Input material =
»»

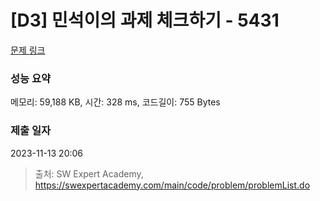 # [D3] 민석이의 과제 체크하기 - 5431 

[문제 링크](https://swexpertacademy.com/main/code/problem/problemDetail.do?contestProbId=AWVl3rWKDBYDFAXm) 

### 성능 요약

메모리: 59,188 KB, 시간: 328 ms, 코드길이: 755 Bytes

### 제출 일자

2023-11-13 20:06



> 출처: SW Expert Academy, https://swexpertacademy.com/main/code/problem/problemList.do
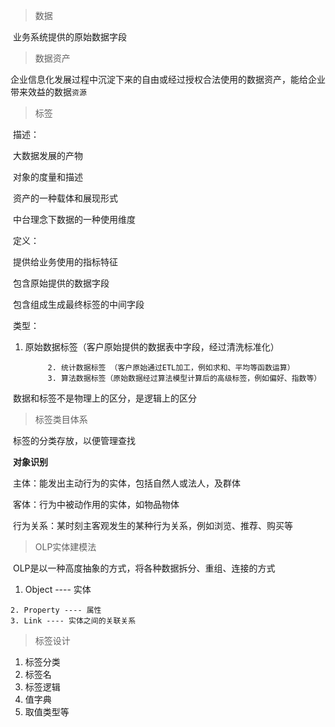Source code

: > 数据

​	业务系统提供的原始数据字段

> 数据资产

​	企业信息化发展过程中沉淀下来的自由或经过授权合法使用的数据资产，能给企业带来效益的数据`资源`

> 标签

​	描述：

​			大数据发展的产物

​			对象的度量和描述

​			资产的一种载体和展现形式

​			中台理念下数据的一种使用维度

​	定义：

​			提供给业务使用的指标特征

​			包含原始提供的数据字段

​			包含组成生成最终标签的中间字段

​	类型：

1. 原始数据标签（客户原始提供的数据表中字段，经过清洗标准化）

   			2. 统计数据标签 （客户原始通过ETL加工，例如求和、平均等函数运算）
   			3. 算法数据标签（原始数据经过算法模型计算后的高级标签，例如偏好、指数等）

​	数据和标签不是物理上的区分，是逻辑上的区分

> 标签类目体系

​	标签的分类存放，以便管理查找

​	**对象识别**

​	主体：能发出主动行为的实体，包括自然人或法人，及群体

​	客体：行为中被动作用的实体，如物品物体

​	行为关系：某时刻主客观发生的某种行为关系，例如浏览、推荐、购买等

> OLP实体建模法

​	OLP是以一种高度抽象的方式，将各种数据拆分、重组、连接的方式

  1. Object ---- 实体

 	2. Property ---- 属性
 	3. Link ---- 实体之间的关联关系

> 标签设计

1. 标签分类
2. 标签名
3. 标签逻辑
4. 值字典
5. 取值类型等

««

About this exercise = Would you copy out the data exactly, leaving every picture out?

Task result =
 # [D3] 민석이의 과제 체크하기 - 5431 

[문제 링크](https://swexpertacademy.com/main/code/problem/problemDetail.do?contestProbId=AWVl3rWKDBYDFAXm) 

### 성능 요약

메모리: 59,188 KB, 시간: 328 ms, 코드길이: 755 Bytes

### 제출 일자

2023-11-13 20:06



> 출처: SW Expert Academy, https://swexpertacademy.com/main/code/problem/problemList.do
Source code

: > 数据

​	业务系统提供的原始数据字段

> 数据资产

​	企业信息化发展过程中沉淀下来的自由或经过授权合法使用的数据资产，能给企业带来效益的数据`资源`

> 标签

​	描述：

​			大数据发展的产物

​			对象的度量和描述

​			资产的一种载体和展现形式

​			中台理念下数据的一种使用维度

​	定义：

​			提供给业务使用的指标特征

​			包含原始提供的数据字段

​			包含组成生成最终标签的中间字段

​	类型：

1. 原始数据标签（客户原始提供的数据表中字段，经过清洗标准化）

   			2. 统计数据标签 （客户原始通过ETL加工，例如求和、平均等函数运算）
   			3. 算法数据标签（原始数据经过算法模型计算后的高级标签，例如偏好、指数等）

​	数据和标签不是物理上的区分，是逻辑上的区分

> 标签类目体系

​	标签的分类存放，以便管理查找

​	**对象识别**

​	主体：能发出主动行为的实体，包括自然人或法人，及群体

​	客体：行为中被动作用的实体，如物品物体

​	行为关系：某时刻主客观发生的某种行为关系，例如浏览、推荐、购买等

> OLP实体建模法

​	OLP是以一种高度抽象的方式，将各种数据拆分、重组、连接的方式

  1. Object ---- 实体

 	2. Property ---- 属性
 	3. Link ---- 实体之间的关联关系

> 标签设计

1. 标签分类
2. 标签名
3. 标签逻辑
4. 值字典
5. 取值类型等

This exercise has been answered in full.